The cost of those credits, however, will be passed on to consumers, raising prices by an estimated seventy-cents per gallon.  

Some Vermont heating fuel companies have already sent letters out to their customers warning them of the price increase, resulting in a steady stream of calls into the Governor’s office, voicing concern. 

Compass Vermont asked Governor Scott about the legislation. 

“I vetoed that bill and was overridden.  The seventy-cents doesn’t surprise me,” he said. 

“We have a payroll tax that is going into place in July. We have a 20% increase in DMV fees. We have all kinds of taxes being proposed by the legislature at this point in time. It all adds up.”

“It’s like this drip, drip, drip and it’s increasing the cost of living in Vermont and forcing people to make decisions about where they live.”
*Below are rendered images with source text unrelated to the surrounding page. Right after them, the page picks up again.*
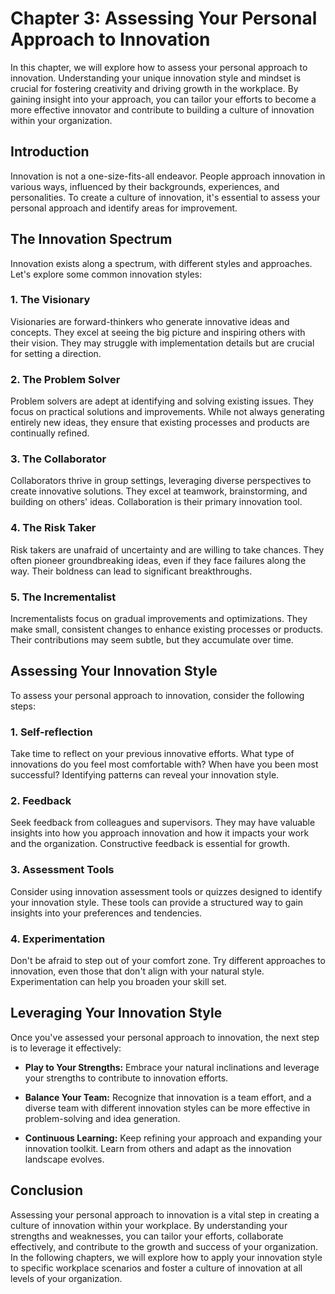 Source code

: Chapter 3: Assessing Your Personal Approach to Innovation
=========================================================

In this chapter, we will explore how to assess your personal approach to innovation. Understanding your unique innovation style and mindset is crucial for fostering creativity and driving growth in the workplace. By gaining insight into your approach, you can tailor your efforts to become a more effective innovator and contribute to building a culture of innovation within your organization.

Introduction
------------

Innovation is not a one-size-fits-all endeavor. People approach innovation in various ways, influenced by their backgrounds, experiences, and personalities. To create a culture of innovation, it's essential to assess your personal approach and identify areas for improvement.

The Innovation Spectrum
-----------------------

Innovation exists along a spectrum, with different styles and approaches. Let's explore some common innovation styles:

### 1. **The Visionary**

Visionaries are forward-thinkers who generate innovative ideas and concepts. They excel at seeing the big picture and inspiring others with their vision. They may struggle with implementation details but are crucial for setting a direction.

### 2. **The Problem Solver**

Problem solvers are adept at identifying and solving existing issues. They focus on practical solutions and improvements. While not always generating entirely new ideas, they ensure that existing processes and products are continually refined.

### 3. **The Collaborator**

Collaborators thrive in group settings, leveraging diverse perspectives to create innovative solutions. They excel at teamwork, brainstorming, and building on others' ideas. Collaboration is their primary innovation tool.

### 4. **The Risk Taker**

Risk takers are unafraid of uncertainty and are willing to take chances. They often pioneer groundbreaking ideas, even if they face failures along the way. Their boldness can lead to significant breakthroughs.

### 5. **The Incrementalist**

Incrementalists focus on gradual improvements and optimizations. They make small, consistent changes to enhance existing processes or products. Their contributions may seem subtle, but they accumulate over time.

Assessing Your Innovation Style
-------------------------------

To assess your personal approach to innovation, consider the following steps:

### 1. **Self-reflection**

Take time to reflect on your previous innovative efforts. What type of innovations do you feel most comfortable with? When have you been most successful? Identifying patterns can reveal your innovation style.

### 2. **Feedback**

Seek feedback from colleagues and supervisors. They may have valuable insights into how you approach innovation and how it impacts your work and the organization. Constructive feedback is essential for growth.

### 3. **Assessment Tools**

Consider using innovation assessment tools or quizzes designed to identify your innovation style. These tools can provide a structured way to gain insights into your preferences and tendencies.

### 4. **Experimentation**

Don't be afraid to step out of your comfort zone. Try different approaches to innovation, even those that don't align with your natural style. Experimentation can help you broaden your skill set.

Leveraging Your Innovation Style
--------------------------------

Once you've assessed your personal approach to innovation, the next step is to leverage it effectively:

* **Play to Your Strengths:** Embrace your natural inclinations and leverage your strengths to contribute to innovation efforts.

* **Balance Your Team:** Recognize that innovation is a team effort, and a diverse team with different innovation styles can be more effective in problem-solving and idea generation.

* **Continuous Learning:** Keep refining your approach and expanding your innovation toolkit. Learn from others and adapt as the innovation landscape evolves.

Conclusion
----------

Assessing your personal approach to innovation is a vital step in creating a culture of innovation within your workplace. By understanding your strengths and weaknesses, you can tailor your efforts, collaborate effectively, and contribute to the growth and success of your organization. In the following chapters, we will explore how to apply your innovation style to specific workplace scenarios and foster a culture of innovation at all levels of your organization.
“The knee jerk reaction of the legislature to any problem is “let’s just raise another tax and fix it.”

When discussing the steady volume of calls the Governor’s office fields from concerned Vermonters about the coming  increase in fuel costs, Scott said, “people are scared, to be honest with you. 

They just don’t know what they are going to do because they don’t know where to go.  And they know these fees and taxes are coming right down on them. They’re just scared and we have to do all we can to prevent it from happening.  

The bill requires one more vote before being enacted in January, giving Vermonters who oppose the escalating costs time to contact their legislators with their point of view.